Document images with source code
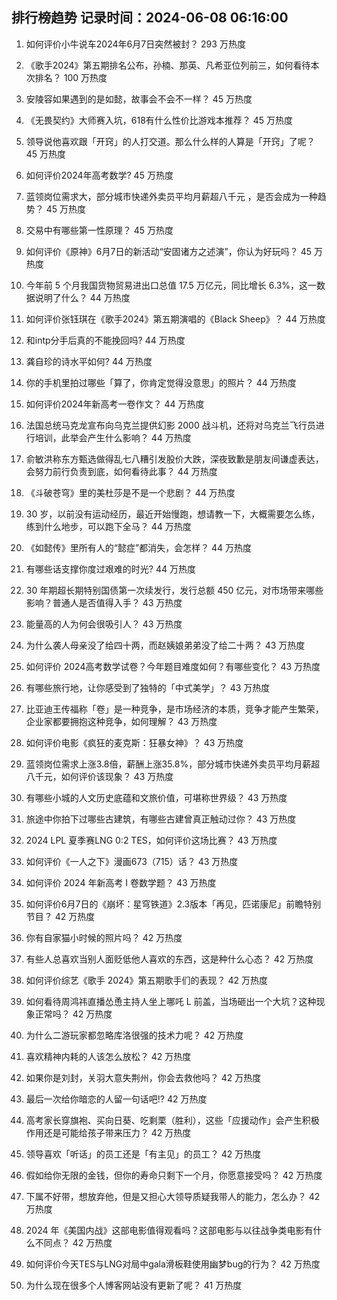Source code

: 
## 排行榜趋势 记录时间：2024-06-08 06:16:00
  
  1. 如何评价小牛说车2024年6月7日突然被封？ 293 万热度
    
  2. 《歌手2024》第五期排名公布，孙楠、那英、凡希亚位列前三，如何看待本次排名？ 100 万热度
    
  3. 安陵容如果遇到的是如懿，故事会不会不一样？ 45 万热度
    
  4. 《无畏契约》大师赛入坑，618有什么性价比游戏本推荐？ 45 万热度
    
  5. 领导说他喜欢跟「开窍」的人打交道。那么什么样的人算是「开窍」了呢？ 45 万热度
    
  6. 如何评价2024年高考数学? 45 万热度
    
  7. 蓝领岗位需求大，部分城市快递外卖员平均月薪超八千元 ，是否会成为一种趋势？ 45 万热度
    
  8. 交易中有哪些第一性原理？ 45 万热度
    
  9. 如何评价《原神》6月7日的新活动“安固诸方之述演”，你认为好玩吗？ 45 万热度
    
  10. 今年前 5 个月我国货物贸易进出口总值 17.5 万亿元，同比增长 6.3%，这一数据说明了什么？ 44 万热度
    
  11. 如何评价张钰琪在《歌手2024》第五期演唱的《Black Sheep》？ 44 万热度
    
  12. 和intp分手后真的不能挽回吗? 44 万热度
    
  13. 龚自珍的诗水平如何? 44 万热度
    
  14. 你的手机里拍过哪些「算了，你肯定觉得没意思」的照片？ 44 万热度
    
  15. 如何评价2024年新高考一卷作文？ 44 万热度
    
  16. 法国总统马克龙宣布向乌克兰提供幻影 2000 战斗机，还将对乌克兰飞行员进行培训，此举会产生什么影响？ 44 万热度
    
  17. 俞敏洪称东方甄选做得乱七八糟引发股价大跌，深夜致歉是朋友间谦虚表达，会努力前行负责到底，如何看待此事？ 44 万热度
    
  18. 《斗破苍穹》里的美杜莎是不是一个悲剧？ 44 万热度
    
  19. 30 岁，以前没有运动经历，最近开始慢跑，想请教一下，大概需要怎么练，练到什么地步，可以跑下全马？ 44 万热度
    
  20. 《如懿传》里所有人的“懿症”都消失，会怎样？ 44 万热度
    
  21. 有哪些话支撑你度过艰难的时光? 44 万热度
    
  22. 30 年期超长期特别国债第一次续发行，发行总额 450 亿元，对市场带来哪些影响？普通人是否值得入手？ 43 万热度
    
  23. 能量高的人为何会很吸引人？ 43 万热度
    
  24. 为什么袭人母亲没了给四十两，而赵姨娘弟弟没了给二十两？ 43 万热度
    
  25. 如何评价 2024高考数学试卷？今年题目难度如何？有哪些变化？ 43 万热度
    
  26. 有哪些旅行地，让你感受到了独特的「中式美学」？ 43 万热度
    
  27. 比亚迪王传福称「卷」是一种竞争，是市场经济的本质，竞争才能产生繁荣，企业家都要拥抱这种竞争，如何理解？ 43 万热度
    
  28. 如何评价电影《疯狂的麦克斯：狂暴女神》？ 43 万热度
    
  29. 蓝领岗位需求上涨3.8倍，薪酬上涨35.8%，部分城市快递外卖员平均月薪超八千元，如何评价该现象？ 43 万热度
    
  30. 有哪些小城的人文历史底蕴和文旅价值，可堪称世界级？ 43 万热度
    
  31. 旅途中你拍下过哪些古建筑，有哪些古建曾真正触动过你？ 43 万热度
    
  32. 2024 LPL 夏季赛LNG 0:2 TES，如何评价这场比赛？ 43 万热度
    
  33. 如何评价《一人之下》漫画673（715）话？ 43 万热度
    
  34. 如何评价 2024 年新高考 I 卷数学题？ 43 万热度
    
  35. 如何评价6月7日的《崩坏：星穹铁道》2.3版本「再见，匹诺康尼」前瞻特别节目？ 42 万热度
    
  36. 你有自家猫小时候的照片吗？ 42 万热度
    
  37. 有些人总喜欢当别人面贬低他人喜欢的东西，这是种什么心态？ 42 万热度
    
  38. 如何评价综艺《歌手 2024》第五期歌手们的表现？ 42 万热度
    
  39. 如何看待周鸿祎直播怂恿主持人坐上哪吒 L 前盖，当场砸出一个大坑？这种现象正常吗？ 42 万热度
    
  40. 为什么二游玩家都忽略库洛很强的技术力呢？ 42 万热度
    
  41. 喜欢精神内耗的人该怎么放松？ 42 万热度
    
  42. 如果你是刘封，关羽大意失荆州，你会去救他吗？ 42 万热度
    
  43. 最后一次给你暗恋的人留一句话吧!? 42 万热度
    
  44. 高考家长穿旗袍、买向日葵、吃剩栗（胜利），这些「应援动作」会产生积极作用还是可能给孩子带来压力？ 42 万热度
    
  45. 领导喜欢「听话」的员工还是「有主见」的员工？ 42 万热度
    
  46. 假如给你无限的金钱，但你的寿命只剩下一个月，你愿意接受吗？ 42 万热度
    
  47. 下属不好带，想放弃他，但是又担心大领导质疑我带人的能力，怎么办？ 42 万热度
    
  48. 2024 年《美国内战》这部电影值得观看吗？这部电影与以往战争类电影有什么不同点？ 42 万热度
    
  49. 如何评价今天TES与LNG对局中gala滑板鞋使用幽梦bug的行为？ 42 万热度
    
  50. 为什么现在很多个人博客网站没有更新了呢？ 41 万热度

=== ASSIGNMENT ===
In the entries above, find the line that contains "34. 如何评价 2024 年新高考 I 卷数学题？ 43 万热度", then repeat exactly every line from the first one through that line, with no pictures.

=== ANSWER BELOW ===
Source code

: 
## 排行榜趋势 记录时间：2024-06-08 06:16:00
  
  1. 如何评价小牛说车2024年6月7日突然被封？ 293 万热度
    
  2. 《歌手2024》第五期排名公布，孙楠、那英、凡希亚位列前三，如何看待本次排名？ 100 万热度
    
  3. 安陵容如果遇到的是如懿，故事会不会不一样？ 45 万热度
    
  4. 《无畏契约》大师赛入坑，618有什么性价比游戏本推荐？ 45 万热度
    
  5. 领导说他喜欢跟「开窍」的人打交道。那么什么样的人算是「开窍」了呢？ 45 万热度
    
  6. 如何评价2024年高考数学? 45 万热度
    
  7. 蓝领岗位需求大，部分城市快递外卖员平均月薪超八千元 ，是否会成为一种趋势？ 45 万热度
    
  8. 交易中有哪些第一性原理？ 45 万热度
    
  9. 如何评价《原神》6月7日的新活动“安固诸方之述演”，你认为好玩吗？ 45 万热度
    
  10. 今年前 5 个月我国货物贸易进出口总值 17.5 万亿元，同比增长 6.3%，这一数据说明了什么？ 44 万热度
    
  11. 如何评价张钰琪在《歌手2024》第五期演唱的《Black Sheep》？ 44 万热度
    
  12. 和intp分手后真的不能挽回吗? 44 万热度
    
  13. 龚自珍的诗水平如何? 44 万热度
    
  14. 你的手机里拍过哪些「算了，你肯定觉得没意思」的照片？ 44 万热度
    
  15. 如何评价2024年新高考一卷作文？ 44 万热度
    
  16. 法国总统马克龙宣布向乌克兰提供幻影 2000 战斗机，还将对乌克兰飞行员进行培训，此举会产生什么影响？ 44 万热度
    
  17. 俞敏洪称东方甄选做得乱七八糟引发股价大跌，深夜致歉是朋友间谦虚表达，会努力前行负责到底，如何看待此事？ 44 万热度
    
  18. 《斗破苍穹》里的美杜莎是不是一个悲剧？ 44 万热度
    
  19. 30 岁，以前没有运动经历，最近开始慢跑，想请教一下，大概需要怎么练，练到什么地步，可以跑下全马？ 44 万热度
    
  20. 《如懿传》里所有人的“懿症”都消失，会怎样？ 44 万热度
    
  21. 有哪些话支撑你度过艰难的时光? 44 万热度
    
  22. 30 年期超长期特别国债第一次续发行，发行总额 450 亿元，对市场带来哪些影响？普通人是否值得入手？ 43 万热度
    
  23. 能量高的人为何会很吸引人？ 43 万热度
    
  24. 为什么袭人母亲没了给四十两，而赵姨娘弟弟没了给二十两？ 43 万热度
    
  25. 如何评价 2024高考数学试卷？今年题目难度如何？有哪些变化？ 43 万热度
    
  26. 有哪些旅行地，让你感受到了独特的「中式美学」？ 43 万热度
    
  27. 比亚迪王传福称「卷」是一种竞争，是市场经济的本质，竞争才能产生繁荣，企业家都要拥抱这种竞争，如何理解？ 43 万热度
    
  28. 如何评价电影《疯狂的麦克斯：狂暴女神》？ 43 万热度
    
  29. 蓝领岗位需求上涨3.8倍，薪酬上涨35.8%，部分城市快递外卖员平均月薪超八千元，如何评价该现象？ 43 万热度
    
  30. 有哪些小城的人文历史底蕴和文旅价值，可堪称世界级？ 43 万热度
    
  31. 旅途中你拍下过哪些古建筑，有哪些古建曾真正触动过你？ 43 万热度
    
  32. 2024 LPL 夏季赛LNG 0:2 TES，如何评价这场比赛？ 43 万热度
    
  33. 如何评价《一人之下》漫画673（715）话？ 43 万热度
    
  34. 如何评价 2024 年新高考 I 卷数学题？ 43 万热度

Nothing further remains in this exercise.